• WORK TO BE COMPLETED
Could you show all lines in the entries below that contain the string "quad"?
(Beginning of WORKING DATA)
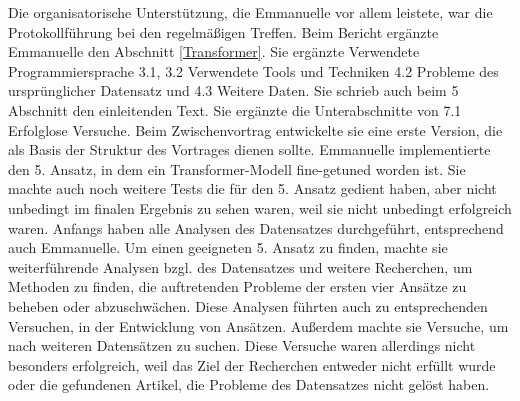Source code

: Die organisatorische Unterstützung, die Emmanuelle vor allem leistete, war die Protokollführung bei den regelmäßigen Treffen. 
Beim Bericht ergänzte Emmanuelle den Abschnitt \ref{Transformer}. Sie ergänzte Verwendete Programmiersprache 3.1, 3.2 Verwendete Tools und Techniken 4.2 Probleme des ursprünglicher Datensatz und 4.3 Weitere Daten. Sie schrieb auch beim 5 Abschnitt den einleitenden Text. Sie ergänzte die Unterabschnitte von 7.1 Erfolglose Versuche.
Beim Zwischenvortrag entwickelte sie eine erste Version, die als Basis der Struktur des Vortrages dienen sollte. 
Emmanuelle implementierte den 5. Ansatz, in dem ein Transformer-Modell fine-getuned worden ist. Sie machte auch noch weitere Tests die für den 5. Ansatz gedient haben, aber nicht unbedingt im finalen Ergebnis zu sehen waren, weil sie nicht unbedingt erfolgreich waren.
Anfangs haben alle Analysen des Datensatzes durchgeführt, entsprechend auch Emmanuelle. Um einen geeigneten 5. Ansatz zu finden, machte sie weiterführende Analysen bzgl. des Datensatzes und weitere Recherchen, um Methoden zu finden, die auftretenden Probleme der ersten vier Ansätze zu beheben oder abzuschwächen. Diese Analysen führten auch zu entsprechenden Versuchen, in der Entwicklung von Ansätzen.
Außerdem machte sie Versuche, um nach weiteren Datensätzen zu suchen. %
Diese Versuche waren allerdings nicht besonders erfolgreich, weil das Ziel der Recherchen entweder nicht erfüllt wurde oder die gefundenen Artikel, die Probleme des Datensatzes nicht gelöst haben. 

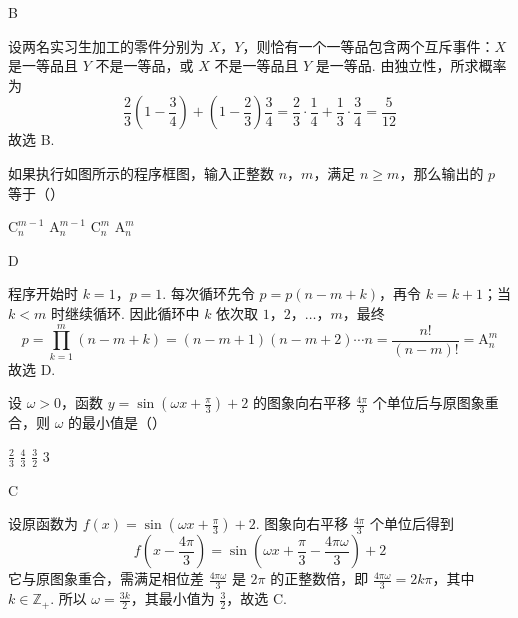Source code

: \begin{answer}
B
\end{answer}

\begin{solution}
设两名实习生加工的零件分别为 \(X\)，\(Y\)，则恰有一个一等品包含两个互斥事件：\(X\) 是一等品且 \(Y\) 不是一等品，或 \(X\) 不是一等品且 \(Y\) 是一等品. 由独立性，所求概率为
\[
\frac{2}{3}\left(1-\frac{3}{4}\right)+\left(1-\frac{2}{3}\right)\frac{3}{4}=\frac{2}{3}\cdot\frac{1}{4}+\frac{1}{3}\cdot\frac{3}{4}=\frac{5}{12}
\]
故选 B.
\end{solution}

\begin{problem}
如果执行如图所示的程序框图，输入正整数 \(n\)，\(m\)，满足 \(n \geqslant m\)，那么输出的 \(p\) 等于（\quad）

\FloatBarrier

\choices
    {\(\mathrm C_n^{m-1}\)}
    {\(\mathrm A_n^{m-1}\)}
    {\(\mathrm C_n^m\)}
    {\(\mathrm A_n^m\)}
\end{problem}

\begin{answer}
D
\end{answer}

\begin{solution}
程序开始时 \(k=1\)，\(p=1\). 每次循环先令 \(p=p(n-m+k)\)，再令 \(k=k+1\)；当 \(k<m\) 时继续循环. 因此循环中 \(k\) 依次取 \(1\)，\(2\)，\(\ldots\)，\(m\)，最终
\[
p=\prod_{k=1}^{m}(n-m+k)=(n-m+1)(n-m+2)\cdots n=\frac{n!}{(n-m)!}=\mathrm A_n^m
\]
故选 D.
\end{solution}

\begin{problem}
设 \(\omega > 0\)，函数 \(y = \sin \left(\omega x + \frac{\pi}{3}\right) + 2\) 的图象向右平移 \(\frac{4\pi}{3}\) 个单位后与原图象重合，则 \(\omega\) 的最小值是（\quad）

\choices
    {\(\frac{2}{3}\)}
    {\( \frac{4}{3} \)}
    {\( \frac{3}{2} \)}
    {\(3\)}
\end{problem}

\begin{answer}
C
\end{answer}

\begin{solution}
设原函数为 \(f(x)=\sin\left(\omega x+\frac{\pi}{3}\right)+2\). 图象向右平移 \(\frac{4\pi}{3}\) 个单位后得到
\[
f\left(x-\frac{4\pi}{3}\right)=\sin\left(\omega x+\frac{\pi}{3}-\frac{4\pi\omega}{3}\right)+2
\]
它与原图象重合，需满足相位差 \(\frac{4\pi\omega}{3}\) 是 \(2\pi\) 的正整数倍，即 \(\frac{4\pi\omega}{3}=2k\pi\)，其中 \(k\in\mathbb Z_{+}\).
所以 \(\omega=\frac{3k}{2}\)，其最小值为 \(\frac{3}{2}\)，故选 C.
\end{solution}

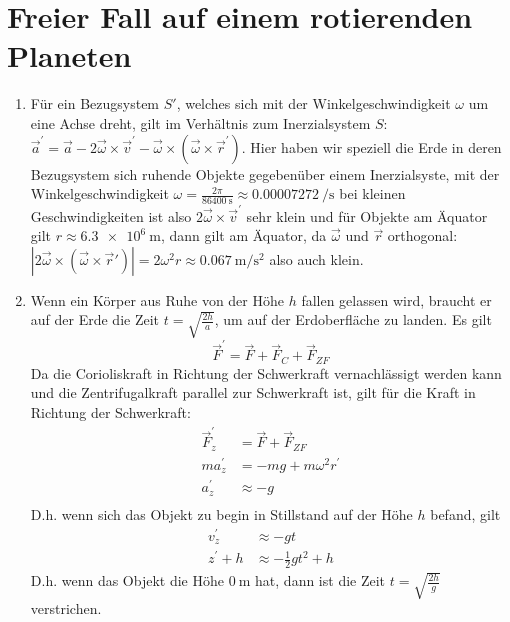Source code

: \documentclass[sectionformat = aufgabe]{gadsescript}
\begin{document}
\maketitle

\section{Freier Fall auf einem rotierenden Planeten}
\begin{enumerate}[label=\alph*)]
	\item Für ein Bezugsystem $ S' $, welches sich mit der Winkelgeschwindigkeit $ \omega $ um eine Achse dreht, gilt im Verhältnis zum Inerzialsystem $ S $: $ \vec a^\prime = \vec a - 2 \vec \omega \times \vec v^\prime - \vec \omega \times ( \vec \omega \times \vec r^\prime ) $.
		Hier haben wir speziell die Erde in deren Bezugsystem sich ruhende Objekte gegebenüber einem Inerzialsyste,
		mit der Winkelgeschwindigkeit $ \omega = \frac{2\pi}{\qty{86400}{\second}} \approx \qty{0.00007272}{\per\second} $ bei kleinen Geschwindigkeiten ist also $ 2 \vec \omega \times \vec v ^\prime $ sehr klein und für Objekte am Äquator gilt $ r \approx \qty{6.3e6}{\metre} $,
		dann gilt am Äquator,
		da $ \vec \omega $ und $ \vec r $ orthogonal: $ | 2 \vec \omega \times ( \vec \omega \times \vec r' ) | = 2 \omega^2 r \approx \qty{0.067}{\metre\per\square\second} $ also auch klein.
	\item Wenn ein Körper aus Ruhe von der Höhe $ h $ fallen gelassen wird, braucht er auf der Erde die Zeit $ t = \sqrt{\frac{2h}{a}} $, um auf der Erdoberfläche zu landen.
		Es gilt
		\[ \vec F^\prime = \vec F + \vec F_{C} + \vec F_{ZF} \]
		Da die Corioliskraft in Richtung der Schwerkraft vernachlässigt werden kann und die Zentrifugalkraft parallel zur Schwerkraft ist, gilt für die Kraft in Richtung der Schwerkraft:
		\begin{align*}
			\vec F_z^\prime &= \vec F + \vec F_{ZF}\\
			ma_z^\prime &= -mg + m\omega^2 r^\prime\\
			a_z^\prime &\approx -g\\
		\end{align*}
		D.h. wenn sich das Objekt zu begin in Stillstand auf der Höhe $ h $ befand, gilt
		\begin{align*}
			v_z^\prime &\approx -gt\\
			z^\prime + h &\approx -\frac{1}{2} gt^2 + h
		\end{align*}
		D.h. wenn das Objekt die Höhe $ \qty{0}{\metre} $ hat, dann ist die Zeit $ t = \sqrt{\frac{2h}{g}} $ verstrichen.\\

\end{enumerate}
\end{document}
(End of WORKING DATA)
• OUTPUT BELOW
如果执行如图所示的程序框图，输入正整数 \(n\)，\(m\)，满足 \(n \geqslant m\)，那么输出的 \(p\) 等于（\quad）
设 \(\omega > 0\)，函数 \(y = \sin \left(\omega x + \frac{\pi}{3}\right) + 2\) 的图象向右平移 \(\frac{4\pi}{3}\) 个单位后与原图象重合，则 \(\omega\) 的最小值是（\quad）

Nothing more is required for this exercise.